Per una Ruvo di Puglia più pulita arriva l’Ovistop

Il centro storico e il nucleo antico di Ruvo di Puglia sono tra i più ammirati per la bellezza degli edifici, delle strade e delle viuzze lastricate ricche di storia, dei cortili che si aprono all’improvviso dove basta alzare lo sguardo e, sotto una patina di polvere sedimentata, occhieggia un’antica iscrizione. Bellezza leggermente appannata perché  oltre ai rifiuti abbandonati da qualche recidivo, nonostante la campagna contro gli sporcaccioni avviata dall’Amministrazione, la parte più antica della città è deturpata da guano di colombi: è emblematico lo stato di un cortiletto che si apre superata una traversa di via Crocifisso.
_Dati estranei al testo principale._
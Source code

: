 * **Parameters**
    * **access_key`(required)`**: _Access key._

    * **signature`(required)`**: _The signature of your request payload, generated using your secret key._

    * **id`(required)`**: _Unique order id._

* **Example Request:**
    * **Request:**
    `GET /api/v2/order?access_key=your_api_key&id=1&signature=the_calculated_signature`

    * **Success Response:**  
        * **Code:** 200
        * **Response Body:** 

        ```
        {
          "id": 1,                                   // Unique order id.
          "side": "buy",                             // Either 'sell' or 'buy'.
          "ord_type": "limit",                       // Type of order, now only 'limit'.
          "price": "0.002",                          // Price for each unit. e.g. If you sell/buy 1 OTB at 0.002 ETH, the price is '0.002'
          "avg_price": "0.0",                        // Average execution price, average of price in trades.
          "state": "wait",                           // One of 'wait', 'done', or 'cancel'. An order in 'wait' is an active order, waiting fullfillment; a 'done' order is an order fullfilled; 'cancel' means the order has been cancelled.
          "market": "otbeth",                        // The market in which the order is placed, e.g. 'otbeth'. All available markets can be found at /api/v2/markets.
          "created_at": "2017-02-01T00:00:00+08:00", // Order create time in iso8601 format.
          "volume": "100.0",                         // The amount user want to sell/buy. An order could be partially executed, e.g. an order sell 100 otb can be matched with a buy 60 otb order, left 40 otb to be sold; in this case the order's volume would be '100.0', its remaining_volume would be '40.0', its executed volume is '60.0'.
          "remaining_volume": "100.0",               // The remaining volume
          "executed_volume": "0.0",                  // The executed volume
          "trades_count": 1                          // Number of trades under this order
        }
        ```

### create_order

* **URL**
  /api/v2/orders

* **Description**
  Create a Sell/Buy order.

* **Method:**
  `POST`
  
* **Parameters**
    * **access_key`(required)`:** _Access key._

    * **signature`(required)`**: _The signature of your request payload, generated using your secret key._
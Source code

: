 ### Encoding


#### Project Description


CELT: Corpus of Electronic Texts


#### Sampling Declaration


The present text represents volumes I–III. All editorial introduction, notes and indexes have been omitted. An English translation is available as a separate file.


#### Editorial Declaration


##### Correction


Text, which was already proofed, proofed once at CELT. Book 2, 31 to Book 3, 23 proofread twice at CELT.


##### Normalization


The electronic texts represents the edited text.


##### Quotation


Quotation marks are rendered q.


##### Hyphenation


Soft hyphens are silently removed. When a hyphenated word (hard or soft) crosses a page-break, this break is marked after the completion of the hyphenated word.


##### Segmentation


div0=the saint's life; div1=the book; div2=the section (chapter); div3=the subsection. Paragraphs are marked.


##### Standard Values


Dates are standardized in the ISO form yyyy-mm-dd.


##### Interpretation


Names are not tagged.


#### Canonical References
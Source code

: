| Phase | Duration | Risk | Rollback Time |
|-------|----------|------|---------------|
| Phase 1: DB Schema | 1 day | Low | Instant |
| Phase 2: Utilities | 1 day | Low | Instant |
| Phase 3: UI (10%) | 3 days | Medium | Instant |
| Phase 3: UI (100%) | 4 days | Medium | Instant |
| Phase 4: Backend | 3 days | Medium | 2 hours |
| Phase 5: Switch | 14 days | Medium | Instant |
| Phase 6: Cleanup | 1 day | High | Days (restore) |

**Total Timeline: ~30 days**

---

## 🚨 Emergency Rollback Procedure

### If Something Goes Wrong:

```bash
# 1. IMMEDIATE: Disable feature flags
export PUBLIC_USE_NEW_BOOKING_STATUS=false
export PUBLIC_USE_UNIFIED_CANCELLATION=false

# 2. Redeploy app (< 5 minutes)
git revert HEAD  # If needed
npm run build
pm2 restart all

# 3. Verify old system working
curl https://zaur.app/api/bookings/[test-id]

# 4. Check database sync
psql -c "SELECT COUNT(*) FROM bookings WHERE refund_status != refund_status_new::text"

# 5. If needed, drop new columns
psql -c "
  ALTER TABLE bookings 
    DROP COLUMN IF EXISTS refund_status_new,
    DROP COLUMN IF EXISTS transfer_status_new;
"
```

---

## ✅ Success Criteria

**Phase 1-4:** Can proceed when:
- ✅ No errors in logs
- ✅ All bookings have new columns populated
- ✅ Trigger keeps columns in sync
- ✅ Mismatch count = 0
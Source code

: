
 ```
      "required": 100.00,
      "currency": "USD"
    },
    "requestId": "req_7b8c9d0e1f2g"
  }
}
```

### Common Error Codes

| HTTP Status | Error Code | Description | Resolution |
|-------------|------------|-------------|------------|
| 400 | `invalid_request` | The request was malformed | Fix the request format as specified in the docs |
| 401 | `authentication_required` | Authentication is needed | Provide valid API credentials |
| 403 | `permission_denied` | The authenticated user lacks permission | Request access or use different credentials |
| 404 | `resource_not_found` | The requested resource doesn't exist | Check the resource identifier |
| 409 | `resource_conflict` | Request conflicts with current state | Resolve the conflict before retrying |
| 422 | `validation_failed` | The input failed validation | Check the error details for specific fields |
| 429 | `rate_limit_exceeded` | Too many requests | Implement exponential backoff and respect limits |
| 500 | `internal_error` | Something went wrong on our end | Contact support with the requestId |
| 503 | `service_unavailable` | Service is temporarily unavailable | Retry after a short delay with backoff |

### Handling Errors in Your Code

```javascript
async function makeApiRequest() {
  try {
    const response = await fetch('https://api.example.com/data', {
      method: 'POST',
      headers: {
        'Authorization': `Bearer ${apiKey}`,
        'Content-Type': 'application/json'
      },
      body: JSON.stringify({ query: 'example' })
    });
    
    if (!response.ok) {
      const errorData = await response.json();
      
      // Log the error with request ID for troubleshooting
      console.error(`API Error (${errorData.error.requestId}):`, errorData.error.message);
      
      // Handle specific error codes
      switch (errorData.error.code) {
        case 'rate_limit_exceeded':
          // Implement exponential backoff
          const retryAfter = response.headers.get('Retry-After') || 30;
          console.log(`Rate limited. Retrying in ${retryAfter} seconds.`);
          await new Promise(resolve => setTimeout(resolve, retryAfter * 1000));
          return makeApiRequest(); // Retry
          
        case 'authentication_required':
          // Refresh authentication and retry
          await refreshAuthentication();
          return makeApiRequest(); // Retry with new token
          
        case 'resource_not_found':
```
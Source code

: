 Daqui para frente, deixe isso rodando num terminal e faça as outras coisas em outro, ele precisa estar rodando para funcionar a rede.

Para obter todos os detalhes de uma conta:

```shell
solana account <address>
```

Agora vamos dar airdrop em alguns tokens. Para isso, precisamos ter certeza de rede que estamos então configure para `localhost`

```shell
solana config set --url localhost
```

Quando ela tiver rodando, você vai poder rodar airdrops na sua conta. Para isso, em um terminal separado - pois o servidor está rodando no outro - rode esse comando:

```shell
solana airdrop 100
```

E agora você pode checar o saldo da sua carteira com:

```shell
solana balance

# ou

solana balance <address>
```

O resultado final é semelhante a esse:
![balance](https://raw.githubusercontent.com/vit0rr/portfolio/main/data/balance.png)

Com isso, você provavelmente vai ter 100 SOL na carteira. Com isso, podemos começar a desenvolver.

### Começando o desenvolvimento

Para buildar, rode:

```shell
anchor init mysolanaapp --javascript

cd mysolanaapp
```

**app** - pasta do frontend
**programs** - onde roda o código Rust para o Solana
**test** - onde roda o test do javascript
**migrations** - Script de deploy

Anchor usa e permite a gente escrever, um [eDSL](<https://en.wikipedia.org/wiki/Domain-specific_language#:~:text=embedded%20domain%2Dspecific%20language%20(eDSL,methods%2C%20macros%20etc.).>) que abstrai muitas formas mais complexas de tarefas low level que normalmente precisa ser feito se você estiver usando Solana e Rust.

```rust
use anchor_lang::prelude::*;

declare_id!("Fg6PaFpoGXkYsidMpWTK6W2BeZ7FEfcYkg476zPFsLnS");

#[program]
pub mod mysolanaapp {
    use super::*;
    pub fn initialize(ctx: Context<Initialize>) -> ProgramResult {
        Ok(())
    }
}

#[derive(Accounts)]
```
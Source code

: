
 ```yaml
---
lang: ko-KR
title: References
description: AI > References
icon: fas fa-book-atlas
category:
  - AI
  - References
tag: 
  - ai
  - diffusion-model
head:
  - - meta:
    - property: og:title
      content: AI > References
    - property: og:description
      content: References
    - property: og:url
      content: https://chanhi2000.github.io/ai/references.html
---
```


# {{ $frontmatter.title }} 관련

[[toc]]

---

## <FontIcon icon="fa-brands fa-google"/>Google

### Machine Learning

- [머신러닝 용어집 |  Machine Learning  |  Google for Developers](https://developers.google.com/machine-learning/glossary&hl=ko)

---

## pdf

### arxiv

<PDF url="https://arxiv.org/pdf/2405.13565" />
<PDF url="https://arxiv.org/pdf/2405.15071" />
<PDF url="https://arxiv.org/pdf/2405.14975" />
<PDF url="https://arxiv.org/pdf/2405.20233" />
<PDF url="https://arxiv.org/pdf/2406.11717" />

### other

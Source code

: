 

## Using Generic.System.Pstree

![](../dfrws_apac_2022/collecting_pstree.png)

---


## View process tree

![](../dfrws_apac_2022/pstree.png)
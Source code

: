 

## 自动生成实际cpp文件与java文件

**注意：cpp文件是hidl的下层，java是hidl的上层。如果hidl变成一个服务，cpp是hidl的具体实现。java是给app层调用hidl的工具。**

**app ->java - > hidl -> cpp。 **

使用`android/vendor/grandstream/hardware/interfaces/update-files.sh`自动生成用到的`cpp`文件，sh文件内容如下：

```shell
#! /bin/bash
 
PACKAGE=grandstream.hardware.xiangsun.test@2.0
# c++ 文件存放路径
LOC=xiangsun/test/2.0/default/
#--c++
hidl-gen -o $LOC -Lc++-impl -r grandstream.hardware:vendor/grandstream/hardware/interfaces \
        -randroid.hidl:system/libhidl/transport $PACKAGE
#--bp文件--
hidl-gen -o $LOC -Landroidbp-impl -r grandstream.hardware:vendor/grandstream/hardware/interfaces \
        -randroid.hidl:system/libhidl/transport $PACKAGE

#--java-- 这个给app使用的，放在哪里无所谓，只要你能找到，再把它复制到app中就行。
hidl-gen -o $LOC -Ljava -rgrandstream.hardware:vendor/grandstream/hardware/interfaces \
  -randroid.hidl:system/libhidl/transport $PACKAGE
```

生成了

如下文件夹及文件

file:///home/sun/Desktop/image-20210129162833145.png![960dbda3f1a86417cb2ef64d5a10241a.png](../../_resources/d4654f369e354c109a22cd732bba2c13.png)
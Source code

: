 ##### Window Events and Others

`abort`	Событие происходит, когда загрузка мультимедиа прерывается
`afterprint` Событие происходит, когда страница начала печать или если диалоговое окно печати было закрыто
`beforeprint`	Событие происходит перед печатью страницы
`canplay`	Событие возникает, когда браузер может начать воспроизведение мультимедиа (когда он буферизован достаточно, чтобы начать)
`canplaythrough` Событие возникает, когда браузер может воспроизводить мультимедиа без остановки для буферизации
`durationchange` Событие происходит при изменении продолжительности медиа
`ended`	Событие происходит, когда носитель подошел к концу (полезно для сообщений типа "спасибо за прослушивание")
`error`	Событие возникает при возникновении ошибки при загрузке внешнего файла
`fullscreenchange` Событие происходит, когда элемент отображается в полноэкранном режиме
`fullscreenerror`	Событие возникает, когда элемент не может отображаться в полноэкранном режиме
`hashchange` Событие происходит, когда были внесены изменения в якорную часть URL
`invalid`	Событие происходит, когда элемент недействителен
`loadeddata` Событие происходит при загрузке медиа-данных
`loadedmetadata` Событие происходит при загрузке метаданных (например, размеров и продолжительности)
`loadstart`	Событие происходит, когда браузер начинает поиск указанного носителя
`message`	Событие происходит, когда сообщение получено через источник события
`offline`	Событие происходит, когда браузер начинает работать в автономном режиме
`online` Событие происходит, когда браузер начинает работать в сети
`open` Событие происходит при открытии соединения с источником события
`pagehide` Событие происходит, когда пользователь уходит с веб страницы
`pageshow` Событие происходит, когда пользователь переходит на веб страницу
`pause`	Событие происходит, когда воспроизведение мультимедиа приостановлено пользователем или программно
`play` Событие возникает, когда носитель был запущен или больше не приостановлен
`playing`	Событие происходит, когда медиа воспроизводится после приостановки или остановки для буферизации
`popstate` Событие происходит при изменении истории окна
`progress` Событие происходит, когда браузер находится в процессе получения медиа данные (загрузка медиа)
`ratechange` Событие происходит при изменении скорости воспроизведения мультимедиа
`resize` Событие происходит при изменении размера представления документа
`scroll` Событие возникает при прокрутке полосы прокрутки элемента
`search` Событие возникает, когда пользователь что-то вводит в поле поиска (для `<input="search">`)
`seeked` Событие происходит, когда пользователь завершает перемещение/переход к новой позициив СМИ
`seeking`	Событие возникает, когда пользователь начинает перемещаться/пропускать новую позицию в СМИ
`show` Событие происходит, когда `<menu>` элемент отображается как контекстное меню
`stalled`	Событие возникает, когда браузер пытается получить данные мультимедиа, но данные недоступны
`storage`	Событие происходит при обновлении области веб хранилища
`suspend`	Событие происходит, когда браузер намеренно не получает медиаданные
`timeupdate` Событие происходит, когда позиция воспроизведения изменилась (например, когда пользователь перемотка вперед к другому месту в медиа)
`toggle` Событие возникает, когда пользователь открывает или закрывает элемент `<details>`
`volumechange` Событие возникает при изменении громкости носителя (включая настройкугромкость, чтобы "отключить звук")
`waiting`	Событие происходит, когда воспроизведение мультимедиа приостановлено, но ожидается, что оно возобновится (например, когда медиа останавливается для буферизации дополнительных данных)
Una situazione preoccupante dal punto di vista estetico e soprattutto igienico – sanitario, finita anche in Consiglio Comunale, per risolvere la quale si erano fatte diverse proposte: dissuasori sugli edifici di pregio storico-artistico; bird scaring, ossia impiego di falchi finti e veri o di altri volatili predatori appositamente addestrati solo per spaventare i colombi (metodo ecocompatibile adottato in alcune città come Moncalieri, Napoli, Lecce e Cursi con il progetto “Lo spaventapasseri”); controllo della proliferazione della specie.

È stata scelta quest’ultima soluzione, come risulta dalla determina di Area 9 n. 19 dell’otto marzo 2018 con la quale impegnando € 9.231,00 (IVA al 22% inclusa), è stato affidato all’ACME Srl da Cavriago (RE), azienda operante nell’ambito della salute e del benessere degli animali, l’incarico di attuare il progetto di riduzione della densità di colombi urbani, attraverso la somministrazione di un farmaco antifecondativo veterinario, l’Ovistop A.I.C. 103570014, sotto forma di mais in granella.

Il consigliere comunale Mario Paparella, delegato alla protezione civile e  polizia urbana, spiega come avverrà il procedimento: «Dopo più di un sopralluogo in città da parte degli operatori dell’azienda specializzata, di cui il primo risale ad agosto 2017, lunedì scorso sono stati installati sul terrazzo della ex scuola Carducci, sede della Polizia Municipale, e sul terrazzo degli uffici della ragioneria, due dispositivi che somministreranno, (spargendolo a terra, nda)  8/10 grammi  di Ovistop al giorno e per cinque giorni a settimana, mediante un timer pre-impostato. Da sottolineare che l’Ovistop non è tossico sia per gli uomini che per gli altri mammiferi».

Il trattamento, secondo le indicazioni dell’azienda farmaceutica veterinaria, deve essere effettuato nel periodo riproduttivo, da marzo a ottobre, somministrando 8/10 grammi pro-capo. A fine trattamento, i colombi recupereranno la propria fertilità.

La somma impegnata, quindi,  comprende assistenza tecnico-scientifica, acquisto del farmaco e dei due distributori automatici.

«Ovviamente – sottolinea Paparella – è opportuno evidenziare sin da subito che l’obiettivo dell’Amministrazione Comunale è quello di ridurre la popolazione dei colombi in città, controllando la fertilità senza procurare loro sofferenza, come avverrebbe con tecniche di cattura o eliminazione. Si tratta di un investimento a medio-lungo termine che non determinerà, quindi, una subitanea diminuzione della colonia».